*Required work*:
Gather every line of the entries that includes the word "font".

[Dataset excerpts]
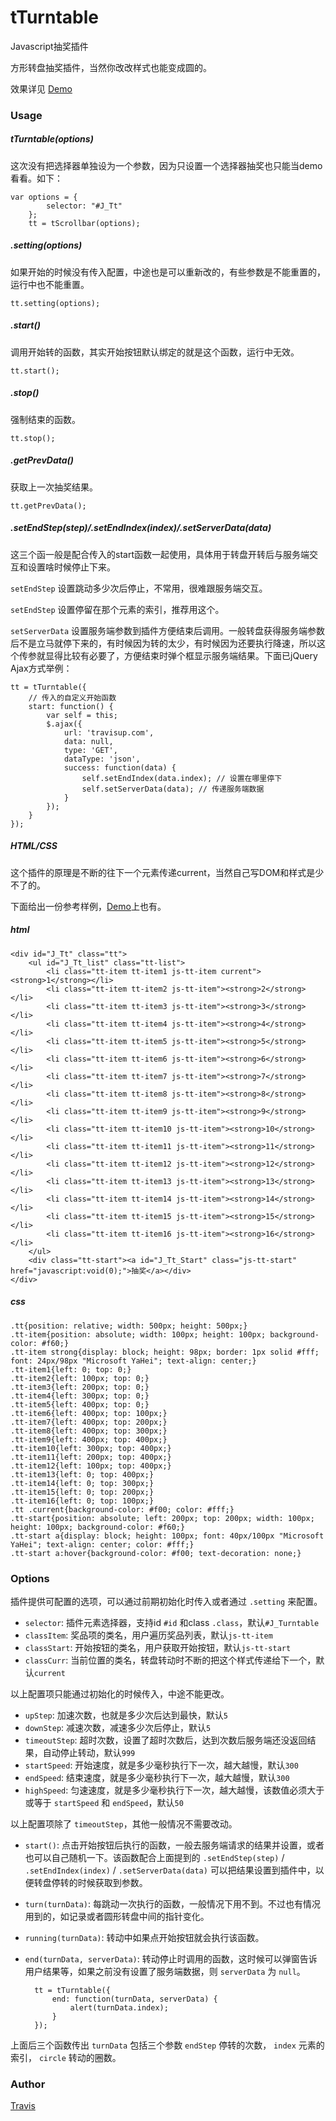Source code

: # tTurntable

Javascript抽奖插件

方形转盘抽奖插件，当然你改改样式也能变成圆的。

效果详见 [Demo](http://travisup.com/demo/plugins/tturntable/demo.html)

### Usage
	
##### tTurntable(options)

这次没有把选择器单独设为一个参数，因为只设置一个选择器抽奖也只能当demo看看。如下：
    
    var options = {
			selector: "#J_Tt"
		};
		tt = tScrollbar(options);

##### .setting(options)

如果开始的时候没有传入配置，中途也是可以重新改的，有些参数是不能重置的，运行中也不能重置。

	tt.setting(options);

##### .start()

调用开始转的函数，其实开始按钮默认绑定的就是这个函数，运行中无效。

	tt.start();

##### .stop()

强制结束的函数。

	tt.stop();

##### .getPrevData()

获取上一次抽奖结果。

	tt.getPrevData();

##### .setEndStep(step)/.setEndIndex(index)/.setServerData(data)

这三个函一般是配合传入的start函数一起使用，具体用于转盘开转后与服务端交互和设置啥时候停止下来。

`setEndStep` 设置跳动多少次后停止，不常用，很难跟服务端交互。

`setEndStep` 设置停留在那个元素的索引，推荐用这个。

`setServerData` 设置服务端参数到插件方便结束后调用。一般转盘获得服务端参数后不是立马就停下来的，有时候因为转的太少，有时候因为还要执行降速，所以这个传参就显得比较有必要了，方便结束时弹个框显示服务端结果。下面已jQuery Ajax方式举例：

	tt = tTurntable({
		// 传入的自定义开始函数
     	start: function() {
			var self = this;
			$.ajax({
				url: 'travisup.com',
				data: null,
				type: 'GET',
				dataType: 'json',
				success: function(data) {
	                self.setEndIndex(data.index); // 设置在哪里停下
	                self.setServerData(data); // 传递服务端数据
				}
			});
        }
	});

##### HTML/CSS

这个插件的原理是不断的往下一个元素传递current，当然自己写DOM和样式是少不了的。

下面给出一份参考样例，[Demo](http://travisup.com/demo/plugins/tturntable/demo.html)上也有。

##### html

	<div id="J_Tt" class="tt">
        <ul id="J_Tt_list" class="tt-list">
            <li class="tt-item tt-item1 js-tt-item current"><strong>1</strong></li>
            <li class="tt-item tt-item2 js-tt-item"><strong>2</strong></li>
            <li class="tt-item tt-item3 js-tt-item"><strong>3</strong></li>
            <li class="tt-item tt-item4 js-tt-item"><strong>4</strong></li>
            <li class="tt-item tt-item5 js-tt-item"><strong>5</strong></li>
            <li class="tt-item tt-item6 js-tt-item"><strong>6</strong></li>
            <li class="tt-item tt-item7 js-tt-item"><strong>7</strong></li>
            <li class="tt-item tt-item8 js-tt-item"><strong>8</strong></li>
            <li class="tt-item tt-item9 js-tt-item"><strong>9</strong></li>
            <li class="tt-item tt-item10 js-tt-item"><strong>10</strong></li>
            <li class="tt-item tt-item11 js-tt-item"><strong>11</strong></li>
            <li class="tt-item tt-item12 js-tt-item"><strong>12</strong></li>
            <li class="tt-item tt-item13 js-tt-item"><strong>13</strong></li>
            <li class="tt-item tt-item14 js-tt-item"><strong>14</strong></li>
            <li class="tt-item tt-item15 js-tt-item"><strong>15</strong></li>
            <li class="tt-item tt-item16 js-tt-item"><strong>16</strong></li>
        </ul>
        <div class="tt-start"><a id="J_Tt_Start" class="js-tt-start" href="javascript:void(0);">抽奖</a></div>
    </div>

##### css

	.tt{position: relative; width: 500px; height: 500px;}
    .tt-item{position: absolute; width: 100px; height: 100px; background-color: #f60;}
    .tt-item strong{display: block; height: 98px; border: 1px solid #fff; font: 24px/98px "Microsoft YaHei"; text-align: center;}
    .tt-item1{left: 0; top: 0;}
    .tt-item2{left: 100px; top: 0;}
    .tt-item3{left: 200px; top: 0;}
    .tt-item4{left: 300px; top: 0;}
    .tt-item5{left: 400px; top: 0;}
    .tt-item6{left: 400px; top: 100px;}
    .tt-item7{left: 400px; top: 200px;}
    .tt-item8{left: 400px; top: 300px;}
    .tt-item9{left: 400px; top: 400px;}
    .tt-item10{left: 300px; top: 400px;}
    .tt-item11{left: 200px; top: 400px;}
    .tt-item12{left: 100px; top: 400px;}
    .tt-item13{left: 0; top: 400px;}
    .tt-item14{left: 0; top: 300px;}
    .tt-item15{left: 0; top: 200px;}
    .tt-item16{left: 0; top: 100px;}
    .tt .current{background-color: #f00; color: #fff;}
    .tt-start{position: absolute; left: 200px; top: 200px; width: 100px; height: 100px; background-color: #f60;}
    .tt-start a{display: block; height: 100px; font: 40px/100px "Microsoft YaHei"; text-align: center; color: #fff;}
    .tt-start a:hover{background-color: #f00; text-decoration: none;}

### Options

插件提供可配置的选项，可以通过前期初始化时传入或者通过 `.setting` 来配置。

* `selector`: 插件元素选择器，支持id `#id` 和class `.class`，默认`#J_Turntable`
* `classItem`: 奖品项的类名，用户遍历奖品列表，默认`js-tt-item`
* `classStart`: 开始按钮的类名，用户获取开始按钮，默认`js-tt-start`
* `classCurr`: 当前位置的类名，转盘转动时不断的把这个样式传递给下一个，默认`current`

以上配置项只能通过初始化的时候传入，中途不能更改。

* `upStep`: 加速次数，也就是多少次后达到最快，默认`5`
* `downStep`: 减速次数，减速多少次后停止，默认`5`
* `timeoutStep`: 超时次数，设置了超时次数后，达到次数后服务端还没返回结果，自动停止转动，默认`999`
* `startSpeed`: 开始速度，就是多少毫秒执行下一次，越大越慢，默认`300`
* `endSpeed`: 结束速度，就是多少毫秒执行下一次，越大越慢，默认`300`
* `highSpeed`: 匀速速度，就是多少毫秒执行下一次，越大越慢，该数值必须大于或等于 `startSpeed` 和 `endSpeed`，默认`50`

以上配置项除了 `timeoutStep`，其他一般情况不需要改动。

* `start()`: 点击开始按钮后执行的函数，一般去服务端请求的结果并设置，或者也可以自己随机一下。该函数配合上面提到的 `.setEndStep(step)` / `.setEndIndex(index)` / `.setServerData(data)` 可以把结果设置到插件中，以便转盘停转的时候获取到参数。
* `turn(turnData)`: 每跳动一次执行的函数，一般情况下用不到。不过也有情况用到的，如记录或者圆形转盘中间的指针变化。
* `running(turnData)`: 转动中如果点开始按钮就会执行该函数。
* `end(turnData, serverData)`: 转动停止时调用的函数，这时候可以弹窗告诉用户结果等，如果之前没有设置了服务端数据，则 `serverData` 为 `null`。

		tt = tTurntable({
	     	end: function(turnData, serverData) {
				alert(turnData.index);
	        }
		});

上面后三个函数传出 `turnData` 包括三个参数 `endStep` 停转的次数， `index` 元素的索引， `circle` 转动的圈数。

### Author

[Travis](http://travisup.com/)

*Final answer*:
    .tt-item strong{display: block; height: 98px; border: 1px solid #fff; font: 24px/98px "Microsoft YaHei"; text-align: center;}
    .tt-start a{display: block; height: 100px; font: 40px/100px "Microsoft YaHei"; text-align: center; color: #fff;}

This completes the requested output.